ね…………眠い。
 はっきり言おう。
 物凄く眠い。
 それはここ最近のハードスケジュールのせいだ。
 溜め息を吐きながらいつものように茶菓子と紅茶を用意する。
 そんな時、ノックが聞こえた。
 客?
 そう思ってエントランスホールに行くと、すでに白雲(シユク)さんがいた。
 そして白雲(シユク)さんが少し横に移動したとき、その人物が見えた。
 紫色の長い髪……
 見間違えようがない。
 あれは……
紫闇(シアン)様!?」
 俺の声に反応して紫闇(シアン)様がこちらを向いた。
「お久しぶりです。
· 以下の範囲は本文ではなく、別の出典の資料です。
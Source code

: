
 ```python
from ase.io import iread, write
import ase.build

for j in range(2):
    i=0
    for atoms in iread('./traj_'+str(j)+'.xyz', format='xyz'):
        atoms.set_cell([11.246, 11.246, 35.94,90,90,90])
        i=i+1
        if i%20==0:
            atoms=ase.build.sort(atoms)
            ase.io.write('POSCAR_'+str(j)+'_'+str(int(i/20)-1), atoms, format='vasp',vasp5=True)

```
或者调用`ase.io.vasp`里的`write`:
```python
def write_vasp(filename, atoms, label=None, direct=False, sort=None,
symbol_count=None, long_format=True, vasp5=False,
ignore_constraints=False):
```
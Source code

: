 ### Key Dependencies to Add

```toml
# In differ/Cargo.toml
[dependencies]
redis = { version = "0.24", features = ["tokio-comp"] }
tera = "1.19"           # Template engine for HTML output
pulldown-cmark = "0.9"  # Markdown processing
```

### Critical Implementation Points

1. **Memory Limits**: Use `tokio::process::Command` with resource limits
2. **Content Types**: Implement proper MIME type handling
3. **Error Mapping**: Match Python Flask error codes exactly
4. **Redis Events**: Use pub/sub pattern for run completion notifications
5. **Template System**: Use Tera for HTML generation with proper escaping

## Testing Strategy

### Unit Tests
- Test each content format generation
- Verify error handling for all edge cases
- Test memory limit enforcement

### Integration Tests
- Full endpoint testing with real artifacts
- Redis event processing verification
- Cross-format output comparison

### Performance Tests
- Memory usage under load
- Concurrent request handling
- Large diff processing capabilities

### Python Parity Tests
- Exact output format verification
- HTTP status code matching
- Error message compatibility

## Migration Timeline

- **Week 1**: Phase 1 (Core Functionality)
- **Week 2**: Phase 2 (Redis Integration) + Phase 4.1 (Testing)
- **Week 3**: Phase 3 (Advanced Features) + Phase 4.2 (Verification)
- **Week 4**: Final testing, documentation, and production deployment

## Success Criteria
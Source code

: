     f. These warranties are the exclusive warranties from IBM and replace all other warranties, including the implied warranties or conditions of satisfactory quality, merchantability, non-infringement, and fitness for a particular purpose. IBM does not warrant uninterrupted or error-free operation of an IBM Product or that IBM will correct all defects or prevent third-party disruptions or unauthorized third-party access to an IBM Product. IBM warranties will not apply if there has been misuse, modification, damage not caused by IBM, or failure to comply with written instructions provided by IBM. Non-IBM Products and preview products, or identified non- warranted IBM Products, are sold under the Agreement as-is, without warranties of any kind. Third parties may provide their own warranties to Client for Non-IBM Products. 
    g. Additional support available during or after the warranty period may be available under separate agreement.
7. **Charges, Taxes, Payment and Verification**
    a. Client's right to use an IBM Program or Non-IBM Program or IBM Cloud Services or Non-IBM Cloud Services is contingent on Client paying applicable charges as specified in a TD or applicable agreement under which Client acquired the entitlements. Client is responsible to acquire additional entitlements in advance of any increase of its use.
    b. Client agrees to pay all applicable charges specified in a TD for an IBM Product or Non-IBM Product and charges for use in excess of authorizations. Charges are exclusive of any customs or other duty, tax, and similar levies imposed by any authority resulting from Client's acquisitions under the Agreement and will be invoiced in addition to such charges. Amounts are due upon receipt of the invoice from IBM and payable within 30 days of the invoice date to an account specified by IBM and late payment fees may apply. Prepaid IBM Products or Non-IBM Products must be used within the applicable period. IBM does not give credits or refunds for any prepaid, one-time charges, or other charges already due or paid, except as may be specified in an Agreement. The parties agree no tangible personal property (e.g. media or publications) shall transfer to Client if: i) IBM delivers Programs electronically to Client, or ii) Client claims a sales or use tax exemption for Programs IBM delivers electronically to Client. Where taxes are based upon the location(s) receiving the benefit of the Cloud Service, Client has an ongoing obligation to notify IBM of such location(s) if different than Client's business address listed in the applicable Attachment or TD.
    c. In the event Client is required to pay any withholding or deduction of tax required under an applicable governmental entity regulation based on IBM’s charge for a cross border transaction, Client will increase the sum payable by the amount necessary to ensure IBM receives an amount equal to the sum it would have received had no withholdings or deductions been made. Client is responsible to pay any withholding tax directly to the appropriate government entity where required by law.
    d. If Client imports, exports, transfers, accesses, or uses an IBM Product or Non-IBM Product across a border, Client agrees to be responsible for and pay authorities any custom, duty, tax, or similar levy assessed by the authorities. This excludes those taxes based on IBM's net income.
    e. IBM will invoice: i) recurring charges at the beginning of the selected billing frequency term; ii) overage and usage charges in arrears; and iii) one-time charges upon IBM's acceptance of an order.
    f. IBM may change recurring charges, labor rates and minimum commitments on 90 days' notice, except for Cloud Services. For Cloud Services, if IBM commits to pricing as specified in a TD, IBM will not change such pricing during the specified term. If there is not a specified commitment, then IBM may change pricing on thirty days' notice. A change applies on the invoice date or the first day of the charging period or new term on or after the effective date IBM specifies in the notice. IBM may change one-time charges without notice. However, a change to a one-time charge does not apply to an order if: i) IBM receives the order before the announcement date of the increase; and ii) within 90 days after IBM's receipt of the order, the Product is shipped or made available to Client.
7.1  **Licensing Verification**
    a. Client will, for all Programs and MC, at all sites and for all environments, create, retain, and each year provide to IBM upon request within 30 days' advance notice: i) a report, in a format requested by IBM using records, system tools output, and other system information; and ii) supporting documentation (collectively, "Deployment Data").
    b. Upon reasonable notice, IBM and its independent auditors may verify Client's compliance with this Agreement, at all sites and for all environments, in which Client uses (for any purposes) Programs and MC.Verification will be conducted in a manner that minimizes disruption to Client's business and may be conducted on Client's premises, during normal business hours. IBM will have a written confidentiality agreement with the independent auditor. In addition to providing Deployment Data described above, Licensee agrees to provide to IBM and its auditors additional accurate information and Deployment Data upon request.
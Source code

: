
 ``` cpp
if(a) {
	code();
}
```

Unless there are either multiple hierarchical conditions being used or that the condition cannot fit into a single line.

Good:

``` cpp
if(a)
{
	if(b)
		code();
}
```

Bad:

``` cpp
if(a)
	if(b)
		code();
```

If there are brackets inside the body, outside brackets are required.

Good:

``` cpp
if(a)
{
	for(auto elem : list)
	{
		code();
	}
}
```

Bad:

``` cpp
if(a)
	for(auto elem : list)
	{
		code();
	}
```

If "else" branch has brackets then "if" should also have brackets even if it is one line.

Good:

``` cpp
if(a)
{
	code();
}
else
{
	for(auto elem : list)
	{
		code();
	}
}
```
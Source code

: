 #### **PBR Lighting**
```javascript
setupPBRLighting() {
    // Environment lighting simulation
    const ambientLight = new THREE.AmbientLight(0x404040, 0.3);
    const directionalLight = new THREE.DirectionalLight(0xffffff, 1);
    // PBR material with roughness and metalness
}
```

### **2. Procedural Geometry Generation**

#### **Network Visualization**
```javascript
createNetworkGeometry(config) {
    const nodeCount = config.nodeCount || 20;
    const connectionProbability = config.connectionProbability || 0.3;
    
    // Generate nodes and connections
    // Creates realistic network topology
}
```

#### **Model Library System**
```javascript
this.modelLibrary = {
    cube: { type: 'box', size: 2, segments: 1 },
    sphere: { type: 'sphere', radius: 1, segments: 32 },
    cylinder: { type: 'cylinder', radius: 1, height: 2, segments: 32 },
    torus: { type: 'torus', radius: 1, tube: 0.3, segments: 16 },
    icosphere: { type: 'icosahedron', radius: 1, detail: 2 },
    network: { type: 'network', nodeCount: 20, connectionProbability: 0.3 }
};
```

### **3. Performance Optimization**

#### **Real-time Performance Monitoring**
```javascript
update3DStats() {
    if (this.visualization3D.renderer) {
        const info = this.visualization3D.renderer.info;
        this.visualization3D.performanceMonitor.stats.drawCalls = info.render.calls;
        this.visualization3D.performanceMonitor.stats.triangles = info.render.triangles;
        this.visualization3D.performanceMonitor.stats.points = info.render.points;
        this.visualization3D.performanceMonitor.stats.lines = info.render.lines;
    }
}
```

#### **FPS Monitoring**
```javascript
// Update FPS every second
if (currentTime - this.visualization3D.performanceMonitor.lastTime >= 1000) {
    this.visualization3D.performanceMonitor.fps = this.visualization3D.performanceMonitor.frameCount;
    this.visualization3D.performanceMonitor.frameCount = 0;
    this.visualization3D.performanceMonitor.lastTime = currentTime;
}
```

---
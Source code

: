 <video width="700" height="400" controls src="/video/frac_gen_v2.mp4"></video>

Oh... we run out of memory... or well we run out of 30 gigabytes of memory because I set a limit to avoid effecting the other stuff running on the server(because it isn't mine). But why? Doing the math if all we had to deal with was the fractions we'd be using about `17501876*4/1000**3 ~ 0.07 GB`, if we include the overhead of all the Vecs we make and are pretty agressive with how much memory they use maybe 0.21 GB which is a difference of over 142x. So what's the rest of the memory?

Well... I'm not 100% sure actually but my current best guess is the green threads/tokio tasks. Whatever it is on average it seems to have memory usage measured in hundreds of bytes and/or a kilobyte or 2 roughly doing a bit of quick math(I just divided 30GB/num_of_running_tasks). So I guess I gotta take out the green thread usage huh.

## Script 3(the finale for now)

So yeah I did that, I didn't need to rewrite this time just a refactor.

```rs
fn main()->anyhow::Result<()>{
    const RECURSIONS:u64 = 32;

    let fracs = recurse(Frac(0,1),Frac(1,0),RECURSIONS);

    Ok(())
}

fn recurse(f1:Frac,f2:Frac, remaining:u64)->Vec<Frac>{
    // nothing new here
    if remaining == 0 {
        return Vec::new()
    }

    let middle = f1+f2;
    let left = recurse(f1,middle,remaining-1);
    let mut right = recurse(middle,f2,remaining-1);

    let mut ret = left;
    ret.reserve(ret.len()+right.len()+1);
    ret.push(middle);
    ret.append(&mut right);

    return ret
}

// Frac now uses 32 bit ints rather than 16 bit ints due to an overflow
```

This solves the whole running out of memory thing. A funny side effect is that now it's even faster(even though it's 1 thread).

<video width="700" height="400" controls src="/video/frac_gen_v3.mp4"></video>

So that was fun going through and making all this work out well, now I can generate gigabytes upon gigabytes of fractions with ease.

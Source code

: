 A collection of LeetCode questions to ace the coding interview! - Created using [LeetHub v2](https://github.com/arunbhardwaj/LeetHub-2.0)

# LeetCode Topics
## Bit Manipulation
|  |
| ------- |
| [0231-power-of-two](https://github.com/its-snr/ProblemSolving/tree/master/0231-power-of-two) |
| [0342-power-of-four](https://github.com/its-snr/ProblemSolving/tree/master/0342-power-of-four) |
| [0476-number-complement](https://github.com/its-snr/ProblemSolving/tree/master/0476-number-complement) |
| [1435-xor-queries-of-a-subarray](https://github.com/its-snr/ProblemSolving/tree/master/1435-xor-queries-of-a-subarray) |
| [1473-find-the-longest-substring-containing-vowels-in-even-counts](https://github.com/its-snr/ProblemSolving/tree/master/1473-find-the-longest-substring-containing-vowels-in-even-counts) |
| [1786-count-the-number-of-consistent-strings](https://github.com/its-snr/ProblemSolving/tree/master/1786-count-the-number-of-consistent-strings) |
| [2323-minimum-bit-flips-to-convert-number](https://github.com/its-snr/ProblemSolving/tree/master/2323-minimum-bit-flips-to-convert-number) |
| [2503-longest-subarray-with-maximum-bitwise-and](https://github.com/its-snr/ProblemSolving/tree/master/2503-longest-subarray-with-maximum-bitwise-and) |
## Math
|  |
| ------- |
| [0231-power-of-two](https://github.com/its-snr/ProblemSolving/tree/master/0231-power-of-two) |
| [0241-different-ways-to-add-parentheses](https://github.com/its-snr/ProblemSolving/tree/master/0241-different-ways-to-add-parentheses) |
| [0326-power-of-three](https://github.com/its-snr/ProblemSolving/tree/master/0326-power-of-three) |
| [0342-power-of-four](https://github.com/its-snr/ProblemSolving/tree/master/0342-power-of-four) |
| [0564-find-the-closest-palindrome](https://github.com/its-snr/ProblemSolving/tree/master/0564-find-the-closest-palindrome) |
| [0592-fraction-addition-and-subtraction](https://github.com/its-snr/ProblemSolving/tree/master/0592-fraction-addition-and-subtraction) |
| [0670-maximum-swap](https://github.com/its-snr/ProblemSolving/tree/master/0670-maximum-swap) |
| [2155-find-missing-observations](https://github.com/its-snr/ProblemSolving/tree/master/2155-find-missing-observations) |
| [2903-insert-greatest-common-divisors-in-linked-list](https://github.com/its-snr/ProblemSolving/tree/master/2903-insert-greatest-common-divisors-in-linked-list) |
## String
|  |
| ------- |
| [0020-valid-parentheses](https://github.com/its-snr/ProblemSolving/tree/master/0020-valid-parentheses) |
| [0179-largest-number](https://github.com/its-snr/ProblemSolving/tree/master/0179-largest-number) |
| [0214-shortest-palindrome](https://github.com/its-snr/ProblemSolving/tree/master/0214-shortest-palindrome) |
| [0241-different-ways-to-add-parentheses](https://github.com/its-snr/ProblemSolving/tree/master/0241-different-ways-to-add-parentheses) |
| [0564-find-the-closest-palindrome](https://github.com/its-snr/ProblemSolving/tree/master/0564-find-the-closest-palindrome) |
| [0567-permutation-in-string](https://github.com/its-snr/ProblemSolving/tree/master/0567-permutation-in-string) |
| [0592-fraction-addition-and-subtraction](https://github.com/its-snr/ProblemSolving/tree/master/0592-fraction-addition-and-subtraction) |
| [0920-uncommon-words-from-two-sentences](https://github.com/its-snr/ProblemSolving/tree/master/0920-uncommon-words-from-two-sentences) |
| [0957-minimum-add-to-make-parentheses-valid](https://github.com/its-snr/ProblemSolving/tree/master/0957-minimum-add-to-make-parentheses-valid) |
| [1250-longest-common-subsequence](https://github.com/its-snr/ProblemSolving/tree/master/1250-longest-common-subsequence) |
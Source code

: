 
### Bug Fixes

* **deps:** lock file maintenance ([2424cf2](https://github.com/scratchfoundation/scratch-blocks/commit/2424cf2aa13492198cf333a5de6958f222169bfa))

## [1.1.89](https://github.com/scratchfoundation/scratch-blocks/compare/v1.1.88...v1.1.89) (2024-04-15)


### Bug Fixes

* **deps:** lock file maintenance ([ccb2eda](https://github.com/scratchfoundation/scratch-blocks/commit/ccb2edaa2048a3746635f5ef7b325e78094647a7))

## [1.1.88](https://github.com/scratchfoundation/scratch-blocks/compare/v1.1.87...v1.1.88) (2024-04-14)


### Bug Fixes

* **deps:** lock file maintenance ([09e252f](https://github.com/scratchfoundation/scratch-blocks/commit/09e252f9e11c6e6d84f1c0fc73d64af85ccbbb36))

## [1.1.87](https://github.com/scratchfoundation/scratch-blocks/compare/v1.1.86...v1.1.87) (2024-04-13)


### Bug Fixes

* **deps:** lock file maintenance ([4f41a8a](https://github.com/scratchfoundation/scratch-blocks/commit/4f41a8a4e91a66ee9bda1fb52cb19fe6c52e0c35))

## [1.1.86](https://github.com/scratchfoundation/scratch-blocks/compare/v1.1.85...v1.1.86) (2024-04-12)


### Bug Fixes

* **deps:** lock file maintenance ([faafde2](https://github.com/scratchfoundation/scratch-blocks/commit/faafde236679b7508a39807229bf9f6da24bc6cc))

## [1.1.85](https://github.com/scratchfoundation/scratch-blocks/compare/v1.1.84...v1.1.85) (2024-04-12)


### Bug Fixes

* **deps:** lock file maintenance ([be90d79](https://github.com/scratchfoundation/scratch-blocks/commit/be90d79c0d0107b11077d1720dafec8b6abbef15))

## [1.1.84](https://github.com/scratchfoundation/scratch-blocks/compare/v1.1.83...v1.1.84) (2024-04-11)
緋燿(ヒヨウ)
「はい」
「元気そうですね」
「……はい」
 無事ではある。
 とてつもなく忙しいが――
蒼氷(ソウヒ)殿はお元気ですか?」
「ええ、とても」
「今テラスにいらっしゃいますよ」
 白雲(シユク)さんがニコニコしながら告げた。
「案内してもらえますか?」
「では緋燿(ヒヨウ)が」
 そう言われるが――
「でもキッチンにティーセットが……」
 置きっぱなしである。
「準備途中ですか?」
「いや、用意だけは整っているけど……」
「ならそれはボクが運びます」
白雲(シユク)さんが……」
 一抹の不安が過ぎる。
「……お願いします」
 でも、上司を放っておくことは出来ない。
 俺は紫闇(シアン)様をテラスに案内した。




 そこには蒼氷(ソウヒ)碧風(ヘキフ)様、そして桜愛(ササネ)様がいる。
「まぁ……」
 神界のSSSランクの神三人を見て流石に驚きを隠せないようだ。
 俺も今でも信じられない。
「あれ、紫闇(シアン)じゃん」
「お久しぶりですわ」
「元気にしてますか?」
「ええ、もちろんです」
 そう言いながら優雅に一礼して近づいた。
 そこに白雲(シユク)さんがティーセットを持って登場した。
蒼氷(ソウヒ)殿の事を少し心配していたのですが、大丈夫そうですね」
「僕は全然大丈夫だよ」
 俺は白雲(シユク)さんを手伝って紅茶を入れた。
 白雲(シユク)さんはケーキを配っている。
「ではあとは――」
 ちらりと視線を俺に向ける紫闇(シアン)様。
緋燿(ヒヨウ)のことだけですね」
「それも大丈夫だよ」
 蒼氷(ソウヒ)が言い切った。
「ええ、私がみっちりしごいて差し上げます」
白雲(シユク)も手伝ってくれるって」
「まぁ、本当ですか?」
「ええ」
「はい」
 二人の返事に嬉しそうに微笑む紫闇(シアン)様。
「これで緋燿(ヒヨウ)も大丈夫そうですね」
 確かに、勉強の方は大丈夫かもしれないが……俺自身が大丈夫ではないかもしれない。